Supplied material below:

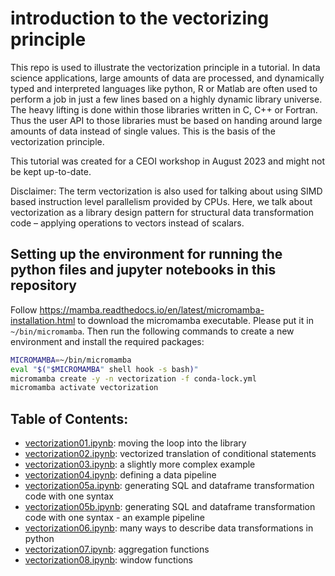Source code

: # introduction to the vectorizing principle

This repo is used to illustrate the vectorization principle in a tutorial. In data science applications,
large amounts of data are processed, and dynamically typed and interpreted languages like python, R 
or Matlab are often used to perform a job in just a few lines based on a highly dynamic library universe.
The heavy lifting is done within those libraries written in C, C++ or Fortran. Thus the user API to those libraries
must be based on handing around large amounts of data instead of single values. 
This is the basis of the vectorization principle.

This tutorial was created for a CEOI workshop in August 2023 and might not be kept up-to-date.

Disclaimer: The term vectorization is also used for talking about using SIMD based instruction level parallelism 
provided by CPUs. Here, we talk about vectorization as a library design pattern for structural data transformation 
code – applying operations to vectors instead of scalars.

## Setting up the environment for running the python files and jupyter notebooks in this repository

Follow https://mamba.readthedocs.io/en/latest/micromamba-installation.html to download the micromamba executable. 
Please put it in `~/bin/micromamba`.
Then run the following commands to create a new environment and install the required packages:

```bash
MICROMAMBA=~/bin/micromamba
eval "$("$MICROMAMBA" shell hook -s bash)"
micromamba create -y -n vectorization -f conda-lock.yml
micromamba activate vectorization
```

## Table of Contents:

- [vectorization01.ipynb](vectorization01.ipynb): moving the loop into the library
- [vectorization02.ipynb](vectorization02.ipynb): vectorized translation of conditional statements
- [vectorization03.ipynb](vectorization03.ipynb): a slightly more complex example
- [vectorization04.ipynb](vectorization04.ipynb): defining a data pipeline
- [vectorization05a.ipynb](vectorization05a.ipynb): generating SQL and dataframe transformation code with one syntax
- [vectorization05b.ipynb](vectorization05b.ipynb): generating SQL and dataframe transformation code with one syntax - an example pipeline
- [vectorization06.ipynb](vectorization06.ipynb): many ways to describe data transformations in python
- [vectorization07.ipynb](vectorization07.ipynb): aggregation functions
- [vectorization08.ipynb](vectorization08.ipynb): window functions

End of Supplied material.
Supplied material below:

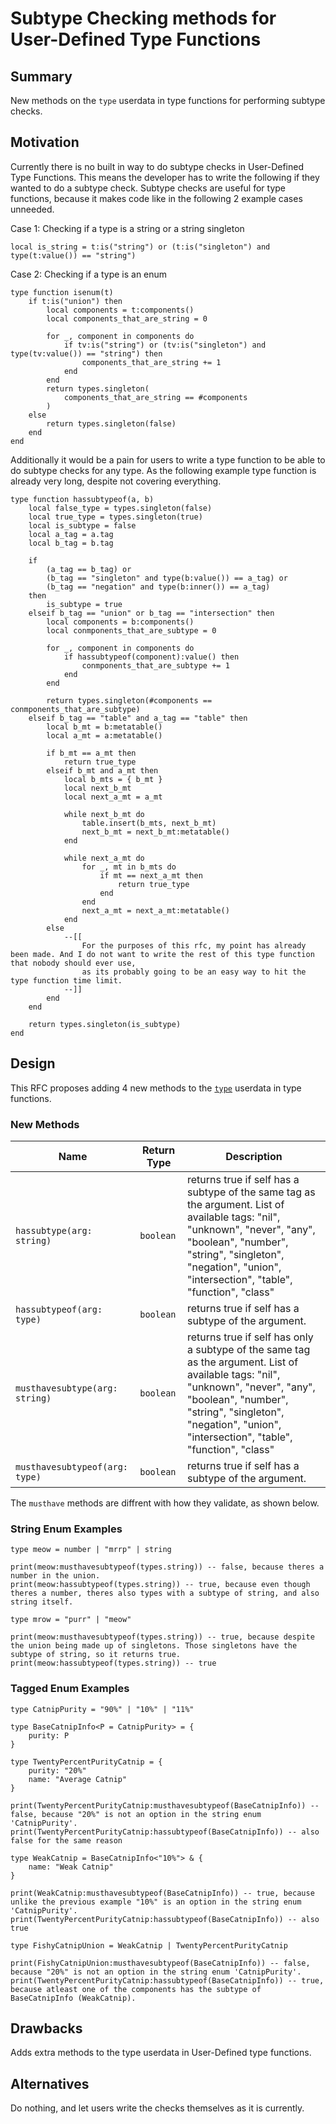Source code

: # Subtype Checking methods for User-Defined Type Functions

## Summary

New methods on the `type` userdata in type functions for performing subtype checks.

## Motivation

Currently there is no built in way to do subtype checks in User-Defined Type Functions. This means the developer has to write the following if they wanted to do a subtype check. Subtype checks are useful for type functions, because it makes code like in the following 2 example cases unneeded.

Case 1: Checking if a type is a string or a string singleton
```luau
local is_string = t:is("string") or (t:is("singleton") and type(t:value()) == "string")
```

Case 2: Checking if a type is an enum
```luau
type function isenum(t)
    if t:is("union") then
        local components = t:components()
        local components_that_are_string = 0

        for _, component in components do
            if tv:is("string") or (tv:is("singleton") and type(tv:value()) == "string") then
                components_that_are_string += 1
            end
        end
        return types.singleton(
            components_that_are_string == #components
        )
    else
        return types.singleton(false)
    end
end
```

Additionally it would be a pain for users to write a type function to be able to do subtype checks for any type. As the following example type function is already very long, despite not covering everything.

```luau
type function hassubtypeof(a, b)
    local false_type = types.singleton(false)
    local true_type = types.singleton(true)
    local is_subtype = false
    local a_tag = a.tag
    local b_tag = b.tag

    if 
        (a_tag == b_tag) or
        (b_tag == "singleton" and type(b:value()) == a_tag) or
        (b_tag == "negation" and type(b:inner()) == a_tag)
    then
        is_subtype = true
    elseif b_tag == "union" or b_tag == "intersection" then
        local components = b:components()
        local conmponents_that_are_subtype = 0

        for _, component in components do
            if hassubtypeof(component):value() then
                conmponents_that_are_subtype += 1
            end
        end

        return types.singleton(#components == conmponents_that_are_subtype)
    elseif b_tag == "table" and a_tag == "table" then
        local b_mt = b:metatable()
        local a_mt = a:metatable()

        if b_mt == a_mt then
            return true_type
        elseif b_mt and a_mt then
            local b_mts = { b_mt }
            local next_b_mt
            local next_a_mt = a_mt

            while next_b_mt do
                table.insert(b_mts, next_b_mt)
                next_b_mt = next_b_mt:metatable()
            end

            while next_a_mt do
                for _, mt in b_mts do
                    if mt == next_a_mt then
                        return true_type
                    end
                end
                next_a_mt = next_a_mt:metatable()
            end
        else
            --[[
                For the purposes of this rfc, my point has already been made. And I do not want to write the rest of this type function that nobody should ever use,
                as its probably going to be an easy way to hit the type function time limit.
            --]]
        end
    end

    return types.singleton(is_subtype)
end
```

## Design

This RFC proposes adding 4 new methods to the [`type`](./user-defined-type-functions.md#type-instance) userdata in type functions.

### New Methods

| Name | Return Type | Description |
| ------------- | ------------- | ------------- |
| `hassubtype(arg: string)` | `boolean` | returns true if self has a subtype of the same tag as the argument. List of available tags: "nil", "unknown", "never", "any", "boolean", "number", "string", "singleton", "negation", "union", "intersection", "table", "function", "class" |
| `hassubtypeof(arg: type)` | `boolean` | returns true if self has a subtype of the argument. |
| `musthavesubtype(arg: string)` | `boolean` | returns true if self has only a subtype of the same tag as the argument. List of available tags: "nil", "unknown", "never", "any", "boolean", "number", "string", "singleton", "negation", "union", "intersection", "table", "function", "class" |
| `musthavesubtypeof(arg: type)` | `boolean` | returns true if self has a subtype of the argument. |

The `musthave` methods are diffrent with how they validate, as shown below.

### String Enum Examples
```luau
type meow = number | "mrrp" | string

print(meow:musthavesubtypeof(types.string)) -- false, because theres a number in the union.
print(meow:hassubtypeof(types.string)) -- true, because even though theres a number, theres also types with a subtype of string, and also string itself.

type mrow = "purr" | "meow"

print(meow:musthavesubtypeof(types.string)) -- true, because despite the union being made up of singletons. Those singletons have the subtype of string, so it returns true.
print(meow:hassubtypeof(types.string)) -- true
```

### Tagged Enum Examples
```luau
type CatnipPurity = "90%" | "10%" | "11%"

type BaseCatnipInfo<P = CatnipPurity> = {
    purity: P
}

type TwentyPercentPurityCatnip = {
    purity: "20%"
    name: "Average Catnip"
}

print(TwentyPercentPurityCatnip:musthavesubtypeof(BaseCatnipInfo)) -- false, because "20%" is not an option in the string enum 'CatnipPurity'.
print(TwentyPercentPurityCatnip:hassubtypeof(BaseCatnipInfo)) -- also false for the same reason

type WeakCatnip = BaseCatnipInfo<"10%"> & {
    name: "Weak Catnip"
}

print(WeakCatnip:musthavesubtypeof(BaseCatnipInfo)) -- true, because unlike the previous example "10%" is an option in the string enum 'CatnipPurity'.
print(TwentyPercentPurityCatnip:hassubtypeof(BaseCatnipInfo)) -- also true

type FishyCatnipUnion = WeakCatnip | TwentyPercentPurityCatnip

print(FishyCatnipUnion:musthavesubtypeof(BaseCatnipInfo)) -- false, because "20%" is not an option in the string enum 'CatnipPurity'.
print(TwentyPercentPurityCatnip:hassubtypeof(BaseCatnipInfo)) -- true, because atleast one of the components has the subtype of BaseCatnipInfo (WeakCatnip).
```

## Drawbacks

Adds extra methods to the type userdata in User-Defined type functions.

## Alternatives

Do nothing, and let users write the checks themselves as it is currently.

End of Supplied material.

§ Your task:
In the listing above, the lines from the one containing "or Matlab are" through the one containing "This tutorial was" must be set down exactly, with no other lines.

§ Solution:
or Matlab are often used to perform a job in just a few lines based on a highly dynamic library universe.
The heavy lifting is done within those libraries written in C, C++ or Fortran. Thus the user API to those libraries
must be based on handing around large amounts of data instead of single values. 
This is the basis of the vectorization principle.

This tutorial was created for a CEOI workshop in August 2023 and might not be kept up-to-date.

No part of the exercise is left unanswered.